Le processus qui a finalement donné naissance aux outils de planification de la santé du PIEST a commencé en octobre 1993, lorsque le Centre de recherches pour le développement international (CRDI) du Canada a tenu une conférence internationale à Aylmer (Québec, Canada). Des représentants de la Banque mondiale, de l'OMS, de l'UNICEF et d'autres organismes multilatéraux et bilatéraux, d'organisations non gouvernementales, d'universités et de ministères de la Santé ont alors été priés de déterminer si on pouvait mettre au banc d'essai l'idée voulant que la planification des services de santé fondée sur des données attestées permettrait des gains de rendement tels qu'ils puissent avoir des répercussions positives sur la santé locale. Leur réponse a été affirmative.
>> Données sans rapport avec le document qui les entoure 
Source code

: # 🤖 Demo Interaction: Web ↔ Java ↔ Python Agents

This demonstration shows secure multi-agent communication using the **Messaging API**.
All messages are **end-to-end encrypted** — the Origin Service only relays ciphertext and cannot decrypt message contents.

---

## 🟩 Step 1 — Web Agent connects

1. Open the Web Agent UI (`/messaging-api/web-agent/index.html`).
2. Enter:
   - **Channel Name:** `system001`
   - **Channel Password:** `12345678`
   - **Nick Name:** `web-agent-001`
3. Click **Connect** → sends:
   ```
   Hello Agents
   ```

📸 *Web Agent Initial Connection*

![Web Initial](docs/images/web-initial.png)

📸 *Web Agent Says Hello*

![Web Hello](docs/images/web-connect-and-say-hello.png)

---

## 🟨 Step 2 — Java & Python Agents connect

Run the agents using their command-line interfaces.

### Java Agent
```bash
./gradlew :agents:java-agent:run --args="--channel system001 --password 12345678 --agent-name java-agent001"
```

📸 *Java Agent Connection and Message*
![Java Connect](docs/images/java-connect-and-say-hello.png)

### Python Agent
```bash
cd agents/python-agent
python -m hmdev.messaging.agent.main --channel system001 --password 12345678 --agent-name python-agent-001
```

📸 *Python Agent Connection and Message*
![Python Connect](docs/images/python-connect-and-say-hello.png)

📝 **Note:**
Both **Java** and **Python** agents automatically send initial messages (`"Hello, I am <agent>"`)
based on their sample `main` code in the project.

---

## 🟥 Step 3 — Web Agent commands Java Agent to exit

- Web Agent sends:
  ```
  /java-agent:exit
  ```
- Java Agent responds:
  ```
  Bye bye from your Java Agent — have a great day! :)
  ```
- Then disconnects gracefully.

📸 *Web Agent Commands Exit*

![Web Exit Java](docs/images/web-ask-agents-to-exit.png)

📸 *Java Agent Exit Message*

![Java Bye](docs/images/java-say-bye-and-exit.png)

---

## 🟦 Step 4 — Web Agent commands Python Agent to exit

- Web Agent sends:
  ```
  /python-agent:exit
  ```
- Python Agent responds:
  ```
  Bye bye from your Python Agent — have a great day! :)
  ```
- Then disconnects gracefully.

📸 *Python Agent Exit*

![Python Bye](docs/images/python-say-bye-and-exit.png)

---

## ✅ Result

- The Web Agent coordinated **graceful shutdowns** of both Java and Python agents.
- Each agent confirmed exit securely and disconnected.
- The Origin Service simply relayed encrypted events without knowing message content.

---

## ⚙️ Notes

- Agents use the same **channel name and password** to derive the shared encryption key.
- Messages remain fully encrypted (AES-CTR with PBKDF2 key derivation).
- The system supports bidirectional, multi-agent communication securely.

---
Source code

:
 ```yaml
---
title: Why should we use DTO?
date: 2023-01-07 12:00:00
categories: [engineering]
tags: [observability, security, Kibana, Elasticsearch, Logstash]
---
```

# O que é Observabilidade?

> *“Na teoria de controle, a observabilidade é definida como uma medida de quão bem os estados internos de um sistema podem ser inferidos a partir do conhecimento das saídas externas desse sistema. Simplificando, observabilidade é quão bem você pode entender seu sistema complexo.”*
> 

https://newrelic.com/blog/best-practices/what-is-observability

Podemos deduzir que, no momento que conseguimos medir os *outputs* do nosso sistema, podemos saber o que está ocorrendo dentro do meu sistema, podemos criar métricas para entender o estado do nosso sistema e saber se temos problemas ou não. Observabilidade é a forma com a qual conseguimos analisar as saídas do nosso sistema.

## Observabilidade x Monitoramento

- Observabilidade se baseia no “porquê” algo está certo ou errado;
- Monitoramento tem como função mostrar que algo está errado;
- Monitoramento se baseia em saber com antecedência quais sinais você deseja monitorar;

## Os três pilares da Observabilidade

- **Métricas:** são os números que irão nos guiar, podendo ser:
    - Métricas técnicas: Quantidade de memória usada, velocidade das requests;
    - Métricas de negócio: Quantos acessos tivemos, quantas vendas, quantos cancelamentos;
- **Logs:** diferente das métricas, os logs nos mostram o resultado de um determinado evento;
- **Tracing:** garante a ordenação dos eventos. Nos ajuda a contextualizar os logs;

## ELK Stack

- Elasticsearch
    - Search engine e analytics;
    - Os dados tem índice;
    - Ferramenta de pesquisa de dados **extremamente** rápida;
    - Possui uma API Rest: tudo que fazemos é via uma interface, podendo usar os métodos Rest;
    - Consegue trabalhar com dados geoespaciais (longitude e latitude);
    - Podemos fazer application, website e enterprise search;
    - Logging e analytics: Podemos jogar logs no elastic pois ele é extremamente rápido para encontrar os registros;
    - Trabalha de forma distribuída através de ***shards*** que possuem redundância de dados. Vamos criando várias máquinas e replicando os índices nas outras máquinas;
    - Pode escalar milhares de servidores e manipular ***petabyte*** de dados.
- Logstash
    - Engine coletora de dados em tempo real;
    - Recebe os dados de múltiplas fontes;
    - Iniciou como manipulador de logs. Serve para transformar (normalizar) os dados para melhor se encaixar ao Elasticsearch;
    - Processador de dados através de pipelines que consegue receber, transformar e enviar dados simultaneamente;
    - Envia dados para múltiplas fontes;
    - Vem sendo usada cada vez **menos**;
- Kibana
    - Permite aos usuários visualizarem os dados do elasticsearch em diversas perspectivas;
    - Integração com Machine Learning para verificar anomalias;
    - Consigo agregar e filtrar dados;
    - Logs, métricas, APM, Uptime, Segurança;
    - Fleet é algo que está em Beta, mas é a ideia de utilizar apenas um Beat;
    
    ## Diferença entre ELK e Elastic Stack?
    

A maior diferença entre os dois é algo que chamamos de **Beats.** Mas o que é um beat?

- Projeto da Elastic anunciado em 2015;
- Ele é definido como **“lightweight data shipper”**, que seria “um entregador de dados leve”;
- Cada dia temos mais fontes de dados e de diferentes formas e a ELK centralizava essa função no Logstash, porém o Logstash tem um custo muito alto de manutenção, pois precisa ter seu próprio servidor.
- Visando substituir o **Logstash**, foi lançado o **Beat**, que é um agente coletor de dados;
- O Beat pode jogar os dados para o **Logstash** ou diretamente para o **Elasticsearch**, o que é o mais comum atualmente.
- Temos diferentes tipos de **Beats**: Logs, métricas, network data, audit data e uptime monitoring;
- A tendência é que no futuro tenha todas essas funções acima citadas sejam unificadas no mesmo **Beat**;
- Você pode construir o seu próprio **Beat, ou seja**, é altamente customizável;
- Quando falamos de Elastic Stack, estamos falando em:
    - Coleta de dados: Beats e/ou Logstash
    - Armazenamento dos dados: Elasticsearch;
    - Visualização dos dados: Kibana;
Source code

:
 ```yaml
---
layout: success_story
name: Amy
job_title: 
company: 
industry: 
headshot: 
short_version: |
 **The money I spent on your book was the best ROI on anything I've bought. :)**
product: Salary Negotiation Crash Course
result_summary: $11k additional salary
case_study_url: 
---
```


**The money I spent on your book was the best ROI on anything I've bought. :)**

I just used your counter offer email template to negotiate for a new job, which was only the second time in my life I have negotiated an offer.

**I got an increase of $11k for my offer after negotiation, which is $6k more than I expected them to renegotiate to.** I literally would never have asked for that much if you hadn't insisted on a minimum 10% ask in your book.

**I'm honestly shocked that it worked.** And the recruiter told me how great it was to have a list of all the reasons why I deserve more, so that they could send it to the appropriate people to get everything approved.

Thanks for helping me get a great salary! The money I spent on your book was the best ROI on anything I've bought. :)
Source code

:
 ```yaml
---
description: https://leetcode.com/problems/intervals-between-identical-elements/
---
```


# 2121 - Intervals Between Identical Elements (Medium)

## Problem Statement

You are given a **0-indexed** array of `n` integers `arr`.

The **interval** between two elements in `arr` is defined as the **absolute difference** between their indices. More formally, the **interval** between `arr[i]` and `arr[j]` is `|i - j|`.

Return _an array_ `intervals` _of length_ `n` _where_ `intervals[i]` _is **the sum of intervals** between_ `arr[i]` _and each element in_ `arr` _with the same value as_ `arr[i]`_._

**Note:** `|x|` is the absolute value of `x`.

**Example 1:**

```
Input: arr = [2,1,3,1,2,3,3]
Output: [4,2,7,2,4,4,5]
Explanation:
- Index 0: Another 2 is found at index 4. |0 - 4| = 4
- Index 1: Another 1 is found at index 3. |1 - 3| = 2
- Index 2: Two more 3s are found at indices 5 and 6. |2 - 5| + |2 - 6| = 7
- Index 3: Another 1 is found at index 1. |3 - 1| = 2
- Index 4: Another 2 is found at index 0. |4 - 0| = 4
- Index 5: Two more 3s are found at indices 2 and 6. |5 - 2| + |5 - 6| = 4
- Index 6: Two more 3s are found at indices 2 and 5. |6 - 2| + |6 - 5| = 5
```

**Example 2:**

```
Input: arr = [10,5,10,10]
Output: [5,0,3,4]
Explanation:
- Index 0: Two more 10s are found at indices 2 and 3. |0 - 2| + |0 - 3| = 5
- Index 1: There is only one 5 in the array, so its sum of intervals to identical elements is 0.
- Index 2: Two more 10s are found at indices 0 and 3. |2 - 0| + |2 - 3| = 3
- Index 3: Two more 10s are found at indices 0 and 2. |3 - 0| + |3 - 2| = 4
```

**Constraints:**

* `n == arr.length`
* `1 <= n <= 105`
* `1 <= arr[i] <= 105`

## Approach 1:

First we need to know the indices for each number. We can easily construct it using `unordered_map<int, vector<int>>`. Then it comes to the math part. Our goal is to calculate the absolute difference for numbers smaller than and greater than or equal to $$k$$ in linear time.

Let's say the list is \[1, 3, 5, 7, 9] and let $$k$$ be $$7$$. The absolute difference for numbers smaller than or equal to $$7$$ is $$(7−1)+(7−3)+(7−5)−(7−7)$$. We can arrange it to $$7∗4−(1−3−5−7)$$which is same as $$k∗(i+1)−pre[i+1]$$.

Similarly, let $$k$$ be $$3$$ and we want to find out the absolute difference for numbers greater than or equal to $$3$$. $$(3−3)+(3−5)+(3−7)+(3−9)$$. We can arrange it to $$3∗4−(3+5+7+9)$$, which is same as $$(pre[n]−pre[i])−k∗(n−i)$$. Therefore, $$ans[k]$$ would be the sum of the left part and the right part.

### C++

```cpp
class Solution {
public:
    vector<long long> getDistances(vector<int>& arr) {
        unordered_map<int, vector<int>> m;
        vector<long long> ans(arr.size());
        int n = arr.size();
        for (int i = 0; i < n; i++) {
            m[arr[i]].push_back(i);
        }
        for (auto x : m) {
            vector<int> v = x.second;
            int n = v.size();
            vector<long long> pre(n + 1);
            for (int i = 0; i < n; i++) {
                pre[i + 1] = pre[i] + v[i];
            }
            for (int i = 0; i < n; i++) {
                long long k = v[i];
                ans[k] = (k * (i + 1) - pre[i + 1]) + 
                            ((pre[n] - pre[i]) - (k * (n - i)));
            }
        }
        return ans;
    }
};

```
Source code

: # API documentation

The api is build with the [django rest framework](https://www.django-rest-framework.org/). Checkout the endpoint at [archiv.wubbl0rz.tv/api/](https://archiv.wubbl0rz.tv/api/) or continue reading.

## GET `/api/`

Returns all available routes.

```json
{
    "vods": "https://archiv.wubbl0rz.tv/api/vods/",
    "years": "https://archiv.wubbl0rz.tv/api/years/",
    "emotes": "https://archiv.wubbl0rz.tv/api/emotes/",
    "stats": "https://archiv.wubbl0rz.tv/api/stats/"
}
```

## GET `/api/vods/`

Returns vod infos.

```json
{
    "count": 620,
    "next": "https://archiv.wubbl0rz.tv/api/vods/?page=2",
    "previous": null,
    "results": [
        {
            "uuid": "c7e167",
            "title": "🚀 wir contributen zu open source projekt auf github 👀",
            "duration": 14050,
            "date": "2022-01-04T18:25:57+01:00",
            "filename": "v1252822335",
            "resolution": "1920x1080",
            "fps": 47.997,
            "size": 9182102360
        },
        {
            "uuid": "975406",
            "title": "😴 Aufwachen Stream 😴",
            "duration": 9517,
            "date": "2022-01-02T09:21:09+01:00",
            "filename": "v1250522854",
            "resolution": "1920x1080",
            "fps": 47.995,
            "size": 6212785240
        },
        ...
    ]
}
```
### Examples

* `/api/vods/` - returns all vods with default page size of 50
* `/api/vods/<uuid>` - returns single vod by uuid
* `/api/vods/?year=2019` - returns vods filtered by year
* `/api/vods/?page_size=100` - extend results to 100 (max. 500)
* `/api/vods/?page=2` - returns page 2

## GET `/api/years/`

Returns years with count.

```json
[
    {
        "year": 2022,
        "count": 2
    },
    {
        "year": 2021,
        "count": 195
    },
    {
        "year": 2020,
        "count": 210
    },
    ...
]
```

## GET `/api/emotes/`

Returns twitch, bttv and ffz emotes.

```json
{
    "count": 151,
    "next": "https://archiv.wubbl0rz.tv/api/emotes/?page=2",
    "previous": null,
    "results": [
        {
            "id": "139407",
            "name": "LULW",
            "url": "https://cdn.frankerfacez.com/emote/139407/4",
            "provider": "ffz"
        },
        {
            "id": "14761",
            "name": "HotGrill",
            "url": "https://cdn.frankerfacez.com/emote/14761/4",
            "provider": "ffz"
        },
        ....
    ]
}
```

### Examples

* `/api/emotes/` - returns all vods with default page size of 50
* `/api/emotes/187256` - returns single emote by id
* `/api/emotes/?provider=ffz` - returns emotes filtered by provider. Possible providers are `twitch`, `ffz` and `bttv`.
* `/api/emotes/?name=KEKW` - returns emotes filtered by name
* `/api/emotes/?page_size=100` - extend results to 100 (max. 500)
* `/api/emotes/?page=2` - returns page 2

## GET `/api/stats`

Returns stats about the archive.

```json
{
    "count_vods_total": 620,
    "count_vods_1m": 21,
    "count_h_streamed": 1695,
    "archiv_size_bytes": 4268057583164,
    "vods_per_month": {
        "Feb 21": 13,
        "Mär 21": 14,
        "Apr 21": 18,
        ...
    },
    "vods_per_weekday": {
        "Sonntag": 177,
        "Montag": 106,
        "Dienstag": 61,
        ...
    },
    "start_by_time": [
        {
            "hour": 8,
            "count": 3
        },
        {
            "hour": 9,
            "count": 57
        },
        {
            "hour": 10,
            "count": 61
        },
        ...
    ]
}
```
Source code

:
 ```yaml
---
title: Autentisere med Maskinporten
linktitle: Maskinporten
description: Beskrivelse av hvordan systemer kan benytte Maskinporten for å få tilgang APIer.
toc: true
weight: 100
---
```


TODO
Par la suite, le CRDI et l'Agence canadienne de développement international (ACDI) ont financé le lancement de ce qu'on connaissait à l'époque sous l'appellation Projet d'interventions essentielles en santé ou PIES (l'absence du « T » indiquant que la Tanzanie n'avait pas encore été désignée pays hôte et que le ministère de la Santé de la Tanzanie n'était pas encore partenaire dans cette entreprise). Au cours des trois années suivantes, plusieurs réunions internationales ont été organisées afin de recueillir les commentaires du plus grand nombre possible de spécialistes et de perfectionner le protocole de la recherche. La première rencontre du comité consultatif du PIES, accueillie par l'OMS, a eu lieu à Genève en janvier 1994. Neuf autres rencontres ont suivi, dans diverses villes, pour finalement donner lieu à la rédaction d'une version préliminaire d'un document « d'envergure » en mars 1996 (voir PIEST, 1998), un appel d'offres et l'approbation définitive des propositions de recherche en décembre de la même année.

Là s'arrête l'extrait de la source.